Apocalypse
(Le choix des personnages est un pur hasard, à ne pas prendre personnellement), 1983 mots
- GLORIA !
Ce fut le dernier mot qui parvint à mes oreilles avant que la poutre principale du refuge ne s'abatte sur mon corps, me faisant disparaître sous les décombres.
Tout fut flou durant un instant, et je dû lutter pour ne pas perdre connaissance. Cependant, il m'était totalement impossible d'effectuer un mouvement, j'étais ensevelie, et mon corps n'avait pas la force de bouger.
Lorsque l'ouragan qui faisait rage au-dehors acheva ce qu'il restait de la petite maison de bois et de pierre, ma respiration diminua lentement, et je dû clore mes paupières, malgré moi.
Non, je ne peux disparaître maintenant. Il reste tant de chose à rattraper, tant de monde à sauver...
Mais mon destin n'était apparemment pas tel que je le pensais.
L'air rempli à nouveau mes poumons de manière brutale. J'ouvris brusquement les yeux et chancelais durant quelques instants, regardant autour de moi, sans comprendre.
La lumière d'un blanc éclatant agressa ma rétine et ce ne fut qu'au bout de quelques instants que je pu pleinement distinguer l'environnement autour de moi.
Tout autour était blanc, à perte de vue. Des hommes et des femmes, vêtus de longues toges blanches circulaient à ma droite et à ma gauche, portant des cartons où les mots « Rêves Oubliés », « Souvenirs Détruits » ou « Désirs Irréalisables » étaient écrits sur certains.
Les seuls éléments marquants du décor étaient des colonnes de marbres, dont les extrémités étaient dorées, qui s'élevaient en ligne droite à perte de vue.
Et, devant et derrière moi, d'autres hommes et femmes se tenaient les uns derrière les autres, et nous avancions, pas à pas, vers une destination inconnue.
Cependant, contrairement aux personnes qui transportaient les boîtes, nous étions chacun vêtus de manière différente, tous blessés et sales.
L'homme qui était debout derrière moi m'était totalement inconnu.
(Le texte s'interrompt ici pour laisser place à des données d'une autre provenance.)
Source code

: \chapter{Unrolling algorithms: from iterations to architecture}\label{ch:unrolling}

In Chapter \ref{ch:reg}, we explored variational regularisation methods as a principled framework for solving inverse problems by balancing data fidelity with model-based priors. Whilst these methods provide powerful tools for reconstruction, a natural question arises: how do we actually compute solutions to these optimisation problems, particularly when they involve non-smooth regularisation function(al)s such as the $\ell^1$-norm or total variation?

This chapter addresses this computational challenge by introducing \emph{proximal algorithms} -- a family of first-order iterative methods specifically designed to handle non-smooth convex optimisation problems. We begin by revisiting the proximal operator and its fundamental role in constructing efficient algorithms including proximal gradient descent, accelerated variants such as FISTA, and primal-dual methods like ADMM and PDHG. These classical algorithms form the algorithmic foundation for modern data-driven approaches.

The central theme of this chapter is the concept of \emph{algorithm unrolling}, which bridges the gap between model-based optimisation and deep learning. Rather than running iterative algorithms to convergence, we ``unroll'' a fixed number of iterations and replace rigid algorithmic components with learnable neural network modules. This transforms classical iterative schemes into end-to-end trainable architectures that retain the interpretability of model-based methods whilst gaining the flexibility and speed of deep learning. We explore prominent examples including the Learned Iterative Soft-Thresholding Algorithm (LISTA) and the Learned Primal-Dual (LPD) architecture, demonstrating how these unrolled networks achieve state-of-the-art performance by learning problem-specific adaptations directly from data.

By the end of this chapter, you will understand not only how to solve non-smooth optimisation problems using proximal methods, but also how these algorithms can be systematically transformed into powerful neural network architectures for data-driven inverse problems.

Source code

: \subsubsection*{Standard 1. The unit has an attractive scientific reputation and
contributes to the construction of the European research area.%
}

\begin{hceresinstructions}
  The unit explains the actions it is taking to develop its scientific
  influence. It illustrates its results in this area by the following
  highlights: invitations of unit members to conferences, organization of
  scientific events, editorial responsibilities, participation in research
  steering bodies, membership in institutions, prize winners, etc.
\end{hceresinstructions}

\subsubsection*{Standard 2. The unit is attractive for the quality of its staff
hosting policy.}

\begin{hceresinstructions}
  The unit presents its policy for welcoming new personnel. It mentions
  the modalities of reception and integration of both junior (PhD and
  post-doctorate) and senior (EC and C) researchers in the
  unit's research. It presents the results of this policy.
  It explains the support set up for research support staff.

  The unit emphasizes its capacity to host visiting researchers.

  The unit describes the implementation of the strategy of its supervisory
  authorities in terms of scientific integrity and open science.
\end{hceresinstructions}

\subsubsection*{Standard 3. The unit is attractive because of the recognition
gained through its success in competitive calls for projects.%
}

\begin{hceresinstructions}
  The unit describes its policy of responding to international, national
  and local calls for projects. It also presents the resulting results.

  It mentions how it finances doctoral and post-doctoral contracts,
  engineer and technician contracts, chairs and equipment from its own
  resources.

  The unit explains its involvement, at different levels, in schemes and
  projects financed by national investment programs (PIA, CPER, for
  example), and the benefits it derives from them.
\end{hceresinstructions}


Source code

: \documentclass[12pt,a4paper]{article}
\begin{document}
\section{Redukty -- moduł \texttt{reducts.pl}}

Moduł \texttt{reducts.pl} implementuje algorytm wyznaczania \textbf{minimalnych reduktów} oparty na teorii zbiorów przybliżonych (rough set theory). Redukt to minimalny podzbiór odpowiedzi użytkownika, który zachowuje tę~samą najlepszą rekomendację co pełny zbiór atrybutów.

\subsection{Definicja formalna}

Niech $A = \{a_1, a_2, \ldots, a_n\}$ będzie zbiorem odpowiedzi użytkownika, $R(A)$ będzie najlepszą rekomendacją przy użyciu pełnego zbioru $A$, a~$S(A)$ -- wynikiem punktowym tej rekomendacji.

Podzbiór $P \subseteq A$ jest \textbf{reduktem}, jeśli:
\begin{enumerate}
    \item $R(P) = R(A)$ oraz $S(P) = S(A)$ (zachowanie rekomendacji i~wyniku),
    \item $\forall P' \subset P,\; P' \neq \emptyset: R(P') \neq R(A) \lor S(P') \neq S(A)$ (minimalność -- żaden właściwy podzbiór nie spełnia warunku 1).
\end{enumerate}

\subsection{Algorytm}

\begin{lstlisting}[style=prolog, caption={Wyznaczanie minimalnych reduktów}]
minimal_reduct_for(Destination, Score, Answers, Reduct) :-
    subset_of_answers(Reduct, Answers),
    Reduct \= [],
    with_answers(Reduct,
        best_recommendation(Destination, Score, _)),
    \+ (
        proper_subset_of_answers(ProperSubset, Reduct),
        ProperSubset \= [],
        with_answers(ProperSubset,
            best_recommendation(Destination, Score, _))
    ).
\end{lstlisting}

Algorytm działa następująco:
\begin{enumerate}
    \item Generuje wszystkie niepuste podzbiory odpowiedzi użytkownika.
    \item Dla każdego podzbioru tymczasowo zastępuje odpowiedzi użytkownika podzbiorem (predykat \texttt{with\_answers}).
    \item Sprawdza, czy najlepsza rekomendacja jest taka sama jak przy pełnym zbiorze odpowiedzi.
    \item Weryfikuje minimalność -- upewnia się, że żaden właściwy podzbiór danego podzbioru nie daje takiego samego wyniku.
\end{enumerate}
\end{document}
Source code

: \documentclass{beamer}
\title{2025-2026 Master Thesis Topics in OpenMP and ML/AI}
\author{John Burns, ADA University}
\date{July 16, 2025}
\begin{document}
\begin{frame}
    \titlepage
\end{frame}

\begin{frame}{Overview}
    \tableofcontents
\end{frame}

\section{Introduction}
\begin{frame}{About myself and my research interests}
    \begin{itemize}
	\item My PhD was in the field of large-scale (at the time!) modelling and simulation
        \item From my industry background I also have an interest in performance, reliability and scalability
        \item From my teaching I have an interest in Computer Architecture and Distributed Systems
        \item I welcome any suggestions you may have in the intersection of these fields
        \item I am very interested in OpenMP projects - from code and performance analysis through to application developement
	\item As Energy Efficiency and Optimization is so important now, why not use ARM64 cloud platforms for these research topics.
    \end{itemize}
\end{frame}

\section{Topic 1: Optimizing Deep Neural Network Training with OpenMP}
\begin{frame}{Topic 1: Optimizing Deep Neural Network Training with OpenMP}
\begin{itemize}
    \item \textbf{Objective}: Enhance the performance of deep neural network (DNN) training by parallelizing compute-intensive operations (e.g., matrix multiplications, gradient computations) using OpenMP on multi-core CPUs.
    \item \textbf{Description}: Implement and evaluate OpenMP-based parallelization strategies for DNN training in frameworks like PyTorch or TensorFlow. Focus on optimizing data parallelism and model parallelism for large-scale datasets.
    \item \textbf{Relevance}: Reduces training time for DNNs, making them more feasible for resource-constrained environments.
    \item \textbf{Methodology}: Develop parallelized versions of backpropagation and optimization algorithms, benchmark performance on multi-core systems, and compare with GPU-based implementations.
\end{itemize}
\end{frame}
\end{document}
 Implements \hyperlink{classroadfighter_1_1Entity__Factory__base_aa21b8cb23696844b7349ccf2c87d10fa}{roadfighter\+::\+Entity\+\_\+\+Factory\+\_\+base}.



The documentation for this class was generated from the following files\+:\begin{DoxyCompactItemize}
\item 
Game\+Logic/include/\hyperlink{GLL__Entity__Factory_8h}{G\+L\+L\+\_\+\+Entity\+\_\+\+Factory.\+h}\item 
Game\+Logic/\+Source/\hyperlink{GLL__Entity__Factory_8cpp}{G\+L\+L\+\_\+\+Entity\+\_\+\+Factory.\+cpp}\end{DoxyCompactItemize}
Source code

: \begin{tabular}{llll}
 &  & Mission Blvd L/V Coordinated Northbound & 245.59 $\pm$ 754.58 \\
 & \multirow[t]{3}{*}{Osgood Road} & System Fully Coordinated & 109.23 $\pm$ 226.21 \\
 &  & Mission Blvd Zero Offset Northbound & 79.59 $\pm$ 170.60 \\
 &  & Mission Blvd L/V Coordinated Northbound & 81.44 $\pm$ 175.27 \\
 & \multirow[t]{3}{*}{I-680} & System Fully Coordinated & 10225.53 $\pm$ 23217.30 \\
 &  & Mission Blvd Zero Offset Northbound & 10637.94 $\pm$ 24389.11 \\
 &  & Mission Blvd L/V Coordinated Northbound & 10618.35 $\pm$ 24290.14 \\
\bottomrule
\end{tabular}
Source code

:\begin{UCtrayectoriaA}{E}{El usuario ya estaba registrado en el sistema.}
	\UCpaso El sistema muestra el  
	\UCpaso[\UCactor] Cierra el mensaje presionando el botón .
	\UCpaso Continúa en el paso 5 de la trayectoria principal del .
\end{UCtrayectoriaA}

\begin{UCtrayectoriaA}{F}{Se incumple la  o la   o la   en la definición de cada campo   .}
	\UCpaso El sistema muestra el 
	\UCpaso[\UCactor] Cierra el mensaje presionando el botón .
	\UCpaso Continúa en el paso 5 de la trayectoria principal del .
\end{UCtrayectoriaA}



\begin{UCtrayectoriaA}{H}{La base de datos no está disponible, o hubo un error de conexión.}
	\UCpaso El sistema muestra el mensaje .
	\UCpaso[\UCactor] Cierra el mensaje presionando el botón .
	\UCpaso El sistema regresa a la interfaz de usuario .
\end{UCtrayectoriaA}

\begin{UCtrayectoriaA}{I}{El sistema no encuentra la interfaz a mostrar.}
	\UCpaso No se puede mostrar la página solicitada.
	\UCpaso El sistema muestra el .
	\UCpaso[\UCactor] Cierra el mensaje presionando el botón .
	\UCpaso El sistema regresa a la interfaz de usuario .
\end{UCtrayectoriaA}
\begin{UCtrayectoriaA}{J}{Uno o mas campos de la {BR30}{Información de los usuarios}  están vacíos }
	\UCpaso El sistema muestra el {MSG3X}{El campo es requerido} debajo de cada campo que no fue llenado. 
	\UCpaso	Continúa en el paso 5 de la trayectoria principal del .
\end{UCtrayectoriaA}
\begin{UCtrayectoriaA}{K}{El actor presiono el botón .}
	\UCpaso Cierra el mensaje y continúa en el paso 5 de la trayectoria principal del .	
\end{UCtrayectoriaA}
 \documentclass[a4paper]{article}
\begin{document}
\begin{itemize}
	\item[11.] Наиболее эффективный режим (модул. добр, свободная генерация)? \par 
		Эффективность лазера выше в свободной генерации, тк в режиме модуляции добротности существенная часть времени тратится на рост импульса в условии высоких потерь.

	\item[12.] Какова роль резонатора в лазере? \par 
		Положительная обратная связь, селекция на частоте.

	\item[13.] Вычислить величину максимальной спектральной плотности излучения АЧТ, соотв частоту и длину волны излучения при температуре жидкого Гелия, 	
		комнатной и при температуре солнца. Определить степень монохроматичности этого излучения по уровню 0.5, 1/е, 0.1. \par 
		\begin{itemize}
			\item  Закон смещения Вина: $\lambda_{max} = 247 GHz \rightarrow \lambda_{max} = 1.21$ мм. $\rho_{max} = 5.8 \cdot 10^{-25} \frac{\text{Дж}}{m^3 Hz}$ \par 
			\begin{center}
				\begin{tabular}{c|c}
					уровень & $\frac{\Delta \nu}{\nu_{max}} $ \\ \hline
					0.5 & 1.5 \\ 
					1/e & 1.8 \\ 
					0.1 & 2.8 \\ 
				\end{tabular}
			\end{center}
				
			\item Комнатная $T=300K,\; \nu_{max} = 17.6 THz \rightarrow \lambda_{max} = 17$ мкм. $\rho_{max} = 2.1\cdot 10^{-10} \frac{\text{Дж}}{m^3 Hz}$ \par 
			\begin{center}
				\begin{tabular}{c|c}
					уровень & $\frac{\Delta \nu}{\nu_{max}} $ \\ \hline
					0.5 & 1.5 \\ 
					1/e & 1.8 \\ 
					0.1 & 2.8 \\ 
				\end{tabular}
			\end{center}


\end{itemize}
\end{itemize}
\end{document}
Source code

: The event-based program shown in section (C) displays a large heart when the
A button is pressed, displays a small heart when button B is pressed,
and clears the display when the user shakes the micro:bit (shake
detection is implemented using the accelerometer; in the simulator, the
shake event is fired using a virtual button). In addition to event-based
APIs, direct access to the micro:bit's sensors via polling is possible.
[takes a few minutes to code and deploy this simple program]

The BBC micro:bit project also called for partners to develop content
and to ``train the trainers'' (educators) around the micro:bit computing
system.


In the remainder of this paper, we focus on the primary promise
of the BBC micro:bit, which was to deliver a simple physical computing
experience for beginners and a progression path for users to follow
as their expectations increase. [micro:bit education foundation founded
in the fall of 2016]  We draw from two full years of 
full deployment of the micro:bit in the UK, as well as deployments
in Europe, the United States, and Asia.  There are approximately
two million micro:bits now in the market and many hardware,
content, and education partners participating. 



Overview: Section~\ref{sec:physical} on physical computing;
Il portait une chemise et un pantalon de costume. Les verres de ses lunettes étaient fissurés, et ses cheveux étaient emmêlés. Une entaille récente barrait une de ses joues.
Ses yeux ne cillaient pas, et il fixait le vide devant lui.
J'en profitais pour regarder l'état de mon propre corps. Je portais toujours le t-shirt noir à col serré, avec les mots « Urgence Internationale » imprimés en blanc dessus. Mon pantalon brun d'exploratrice était retenu par une large ceinture grise et mes poches étaient pleines de compresses, de pansements, de flacons, et autre matériel de secours. Mes cheveux noirs étaient retenus en chignon, même si de nombreuses mèches s'en échappaient.
Soudainement, l'homme debout devant moi s'agita lentement, regardant autour de lui. Il se retourna, avant de me lancer un coup d'œil interrogateur, puis m'ignora à nouveau.
Il ne m'était pas totalement inconnu, mais en cet instant, je n'aurai su dire qui il était.
- Qu'est ce que vous faites là ? lui demandais-je, en me penchant de côté pour l'apercevoir.
Il mit un certain temps à comprendre que c'était moi qui lui avait adressé la parole.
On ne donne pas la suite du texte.